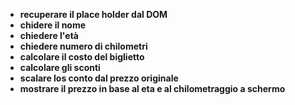 - **recuperare il place holder dal DOM**
- **chidere il nome**
- **chiedere l'età**
- **chiedere numero di chilometri**
- **calcolare il costo del biglietto**
- **calcolare gli sconti**
- **scalare los conto dal prezzo originale**
- **mostrare il prezzo in base al eta e al chilometraggio a schermo**
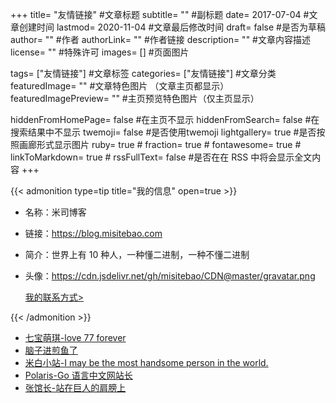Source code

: +++
title= "友情链接" #文章标题
subtitle= "" #副标题
date= 2017-07-04 #文章创建时间
lastmod= 2020-11-04 #文章最后修改时间
draft= false #是否为草稿
author= "" #作者
authorLink= "" #作者链接
description= "" #文章内容描述
license= "" #特殊许可
images= [] #页面图片

tags= ["友情链接"] #文章标签
categories= ["友情链接"] #文章分类
featuredImage= "" #文章特色图片 （文章主页都显示）
featuredImagePreview= "" #主页预览特色图片（仅主页显示）

hiddenFromHomePage= false #在主页不显示
hiddenFromSearch= false #在搜索结果中不显示
twemoji= false #是否使用twemoji
lightgallery= true #是否按照画廊形式显示图片
ruby= true #
fraction= true #
fontawesome= true #
linkToMarkdown= true #
rssFullText= false #是否在在 RSS 中将会显示全文内容
+++

<!-- # 友情链接 -->

{{< admonition type=tip title="我的信息" open=true >}}

- 名称：米司博客
- 链接：https://blog.misitebao.com
- 简介：世界上有 10 种人，一种懂二进制，一种不懂二进制
- 头像：https://cdn.jsdelivr.net/gh/misitebao/CDN@master/gravatar.png

  [我的联系方式>](/about/)

{{< /admonition >}}

- [七宝萌琪-love 77 forever](https://qibao.goho.co/)
- [脑子进煎鱼了](https://eddycjy.com/)
- [米白小站-I may be the most handsome person in the world.](http://www.jiaoguoliang.com/)
- [Polaris-Go 语言中文网站长](http://blog.studygolang.com/)
- [张馆长-站在巨人的肩膀上](https://zhangguanzhang.github.io/)

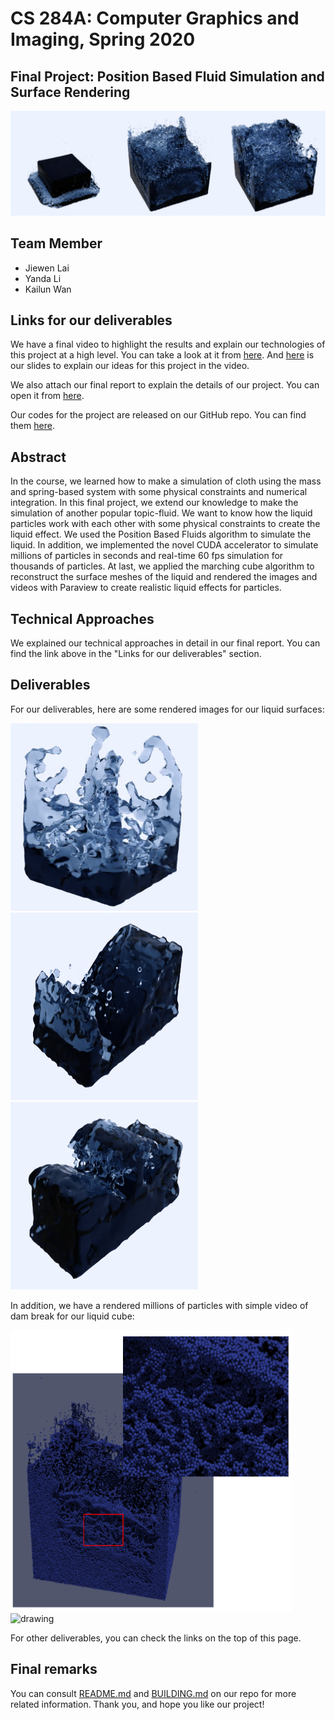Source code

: # CS 284A: Computer Graphics and Imaging, Spring 2020

## Final Project: Position Based Fluid Simulation and Surface Rendering

![Alt Text](teaser.png)

## Team Member

- Jiewen Lai
- Yanda Li
- Kailun Wan

## Links for our deliverables

We have a final video to highlight the results and explain our technologies of this project at a high level. You can take a look at it from [here](https://youtu.be/SfTIv-HlWFM). And [here](https://docs.google.com/presentation/d/1VrIeeL3HWLHeoGgKl4LTh8TZWxva0XWIZIpgnCNel8A/edit?usp=sharing) is our slides to explain our ideas for this project in the video. 

We also attach our final report to explain the details of our project. You can open it from [here](https://drive.google.com/file/d/14NBuwOkBv4B0xg0AGVYWsEsgpjXjXg6a/view?usp=sharing).

Our codes for the project are released on our GitHub repo. You can find them [here](https://github.com/CTKnight/FluidSimulator).

## Abstract

In the course, we learned how to make a simulation of cloth using the mass and spring-based system with some physical constraints and numerical integration. In this final project, we extend our knowledge to make the simulation of another popular topic-fluid. We want to know how the liquid particles work with each other with some physical constraints to create the liquid effect. We used the Position Based Fluids algorithm to simulate the liquid. In addition, we implemented the novel CUDA accelerator to simulate millions of particles in seconds and real-time 60 fps simulation for thousands of particles. At last, we applied the marching cube algorithm to reconstruct the surface meshes of the liquid and rendered the images and videos with Paraview to create realistic liquid effects for particles.

## Technical Approaches

We explained our technical approaches in detail in our final report. You can find the link above in the "Links for our deliverables" section.

## Deliverables

For our deliverables, here are some rendered images for our liquid surfaces:

<img src="large_frame.png" alt="drawing" width="300" height="300"/> <img src="one_frame.png" alt="drawing" width="300" height="300"/> <img src="double_frame.png" alt="drawing" width="300" height="300"/>

In addition, we have a rendered millions of particles with simple video of dam break for our liquid cube:

<img src="million_particle_frame.png" alt="drawing" width="450" height="450"/> <img src="large30images.gif" alt="drawing" width="450" height="450"/> 

For other deliverables, you can check the links on the top of this page.

## Final remarks

You can consult [README.md](https://github.com/CTKnight/FluidSimulator/blob/master/README.md) and [BUILDING.md](https://github.com/CTKnight/FluidSimulator/blob/master/BUILDING.md) on our repo for more related information. Thank you, and hope you like our project!

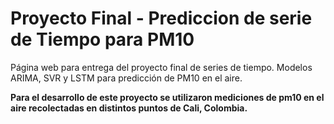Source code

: # Proyecto Final - Prediccion de serie de Tiempo para PM10

Página web para entrega del proyecto final de series de tiempo. Modelos ARIMA, SVR y LSTM para predicción de PM10 en el aire.

**Para el desarrollo de este proyecto se utilizaron mediciones de pm10 en el aire recolectadas en distintos puntos de Cali, Colombia.**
----
▶ Exercise details: Copy the entries above faithfully and omit every image.

▶ Result of the task:
 - **recuperare il place holder dal DOM**
- **chidere il nome**
- **chiedere l'età**
- **chiedere numero di chilometri**
- **calcolare il costo del biglietto**
- **calcolare gli sconti**
- **scalare los conto dal prezzo originale**
- **mostrare il prezzo in base al eta e al chilometraggio a schermo**
Source code

: +++
title= "友情链接" #文章标题
subtitle= "" #副标题
date= 2017-07-04 #文章创建时间
lastmod= 2020-11-04 #文章最后修改时间
draft= false #是否为草稿
author= "" #作者
authorLink= "" #作者链接
description= "" #文章内容描述
license= "" #特殊许可
images= [] #页面图片

tags= ["友情链接"] #文章标签
categories= ["友情链接"] #文章分类
featuredImage= "" #文章特色图片 （文章主页都显示）
featuredImagePreview= "" #主页预览特色图片（仅主页显示）

hiddenFromHomePage= false #在主页不显示
hiddenFromSearch= false #在搜索结果中不显示
twemoji= false #是否使用twemoji
lightgallery= true #是否按照画廊形式显示图片
ruby= true #
fraction= true #
fontawesome= true #
linkToMarkdown= true #
rssFullText= false #是否在在 RSS 中将会显示全文内容
+++

<!-- # 友情链接 -->

{{< admonition type=tip title="我的信息" open=true >}}

- 名称：米司博客
- 链接：https://blog.misitebao.com
- 简介：世界上有 10 种人，一种懂二进制，一种不懂二进制
- 头像：https://cdn.jsdelivr.net/gh/misitebao/CDN@master/gravatar.png

  [我的联系方式>](/about/)

{{< /admonition >}}

- [七宝萌琪-love 77 forever](https://qibao.goho.co/)
- [脑子进煎鱼了](https://eddycjy.com/)
- [米白小站-I may be the most handsome person in the world.](http://www.jiaoguoliang.com/)
- [Polaris-Go 语言中文网站长](http://blog.studygolang.com/)
- [张馆长-站在巨人的肩膀上](https://zhangguanzhang.github.io/)

Source code

: # CS 284A: Computer Graphics and Imaging, Spring 2020

## Final Project: Position Based Fluid Simulation and Surface Rendering

![Alt Text](teaser.png)

## Team Member

- Jiewen Lai
- Yanda Li
- Kailun Wan

## Links for our deliverables

We have a final video to highlight the results and explain our technologies of this project at a high level. You can take a look at it from [here](https://youtu.be/SfTIv-HlWFM). And [here](https://docs.google.com/presentation/d/1VrIeeL3HWLHeoGgKl4LTh8TZWxva0XWIZIpgnCNel8A/edit?usp=sharing) is our slides to explain our ideas for this project in the video. 

We also attach our final report to explain the details of our project. You can open it from [here](https://drive.google.com/file/d/14NBuwOkBv4B0xg0AGVYWsEsgpjXjXg6a/view?usp=sharing).

Our codes for the project are released on our GitHub repo. You can find them [here](https://github.com/CTKnight/FluidSimulator).

## Abstract

In the course, we learned how to make a simulation of cloth using the mass and spring-based system with some physical constraints and numerical integration. In this final project, we extend our knowledge to make the simulation of another popular topic-fluid. We want to know how the liquid particles work with each other with some physical constraints to create the liquid effect. We used the Position Based Fluids algorithm to simulate the liquid. In addition, we implemented the novel CUDA accelerator to simulate millions of particles in seconds and real-time 60 fps simulation for thousands of particles. At last, we applied the marching cube algorithm to reconstruct the surface meshes of the liquid and rendered the images and videos with Paraview to create realistic liquid effects for particles.

## Technical Approaches

We explained our technical approaches in detail in our final report. You can find the link above in the "Links for our deliverables" section.

## Deliverables

For our deliverables, here are some rendered images for our liquid surfaces:

<img src="large_frame.png" alt="drawing" width="300" height="300"/> <img src="one_frame.png" alt="drawing" width="300" height="300"/> <img src="double_frame.png" alt="drawing" width="300" height="300"/>

In addition, we have a rendered millions of particles with simple video of dam break for our liquid cube:

<img src="million_particle_frame.png" alt="drawing" width="450" height="450"/> <img src="large30images.gif" alt="drawing" width="450" height="450"/> 

For other deliverables, you can check the links on the top of this page.

## Final remarks

You can consult [README.md](https://github.com/CTKnight/FluidSimulator/blob/master/README.md) and [BUILDING.md](https://github.com/CTKnight/FluidSimulator/blob/master/BUILDING.md) on our repo for more related information. Thank you, and hope you like our project!

Source code

: # Proyecto Final - Prediccion de serie de Tiempo para PM10

Página web para entrega del proyecto final de series de tiempo. Modelos ARIMA, SVR y LSTM para predicción de PM10 en el aire.

**Para el desarrollo de este proyecto se utilizaron mediciones de pm10 en el aire recolectadas en distintos puntos de Cali, Colombia.**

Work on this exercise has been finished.